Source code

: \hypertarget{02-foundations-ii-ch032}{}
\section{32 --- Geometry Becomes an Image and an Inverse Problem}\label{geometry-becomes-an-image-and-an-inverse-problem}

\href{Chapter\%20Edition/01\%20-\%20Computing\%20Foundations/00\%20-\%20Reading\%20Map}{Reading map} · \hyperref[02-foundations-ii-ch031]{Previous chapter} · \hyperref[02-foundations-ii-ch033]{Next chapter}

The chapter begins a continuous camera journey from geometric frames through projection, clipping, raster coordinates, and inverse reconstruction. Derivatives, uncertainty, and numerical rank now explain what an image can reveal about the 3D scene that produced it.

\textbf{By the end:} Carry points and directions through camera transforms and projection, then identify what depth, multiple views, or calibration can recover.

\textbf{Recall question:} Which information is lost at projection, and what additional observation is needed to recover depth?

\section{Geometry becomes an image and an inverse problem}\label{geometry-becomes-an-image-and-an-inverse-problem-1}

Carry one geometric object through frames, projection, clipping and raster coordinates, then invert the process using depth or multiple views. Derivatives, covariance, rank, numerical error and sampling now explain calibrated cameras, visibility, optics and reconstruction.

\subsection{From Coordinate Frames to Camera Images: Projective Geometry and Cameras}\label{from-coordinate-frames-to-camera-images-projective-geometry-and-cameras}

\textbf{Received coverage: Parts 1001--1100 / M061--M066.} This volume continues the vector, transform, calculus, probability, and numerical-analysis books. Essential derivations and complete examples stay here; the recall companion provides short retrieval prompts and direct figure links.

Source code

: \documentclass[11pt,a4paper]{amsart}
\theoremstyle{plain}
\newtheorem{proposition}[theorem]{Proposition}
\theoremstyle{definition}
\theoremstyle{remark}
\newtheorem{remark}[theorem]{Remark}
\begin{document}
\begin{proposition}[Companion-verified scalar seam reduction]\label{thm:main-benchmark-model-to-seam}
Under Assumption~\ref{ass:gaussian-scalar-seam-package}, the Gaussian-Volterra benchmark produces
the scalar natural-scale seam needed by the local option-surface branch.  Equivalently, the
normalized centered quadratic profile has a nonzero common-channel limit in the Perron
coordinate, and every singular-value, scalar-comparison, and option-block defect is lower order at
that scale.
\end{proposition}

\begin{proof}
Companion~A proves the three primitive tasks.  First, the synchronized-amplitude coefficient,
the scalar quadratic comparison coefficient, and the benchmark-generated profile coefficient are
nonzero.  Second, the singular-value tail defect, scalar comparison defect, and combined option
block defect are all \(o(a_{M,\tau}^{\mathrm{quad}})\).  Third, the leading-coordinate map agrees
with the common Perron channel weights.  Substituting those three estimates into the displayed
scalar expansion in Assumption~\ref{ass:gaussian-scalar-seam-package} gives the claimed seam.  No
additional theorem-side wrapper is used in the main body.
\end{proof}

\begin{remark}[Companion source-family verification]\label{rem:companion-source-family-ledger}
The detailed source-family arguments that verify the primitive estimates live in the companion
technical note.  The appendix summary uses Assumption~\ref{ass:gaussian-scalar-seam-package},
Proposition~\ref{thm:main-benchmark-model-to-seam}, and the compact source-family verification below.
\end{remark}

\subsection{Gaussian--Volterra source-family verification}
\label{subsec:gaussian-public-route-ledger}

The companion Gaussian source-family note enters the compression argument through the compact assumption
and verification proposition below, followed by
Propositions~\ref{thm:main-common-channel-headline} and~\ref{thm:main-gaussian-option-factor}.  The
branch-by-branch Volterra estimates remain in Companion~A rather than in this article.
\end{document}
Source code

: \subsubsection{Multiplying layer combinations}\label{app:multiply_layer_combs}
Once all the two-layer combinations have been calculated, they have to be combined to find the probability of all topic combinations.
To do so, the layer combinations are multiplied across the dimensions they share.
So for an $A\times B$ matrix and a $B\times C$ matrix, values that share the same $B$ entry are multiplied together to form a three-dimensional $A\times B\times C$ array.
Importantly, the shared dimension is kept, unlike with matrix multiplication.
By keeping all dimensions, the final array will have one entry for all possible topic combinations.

# # # # # # #

THE TASK:
Whenever the string "additional" turns up in a line above, copy that line out.

EXERCISE OUTPUT:
\textbf{Recall question:} Which information is lost at projection, and what additional observation is needed to recover depth?
additional theorem-side wrapper is used in the main body.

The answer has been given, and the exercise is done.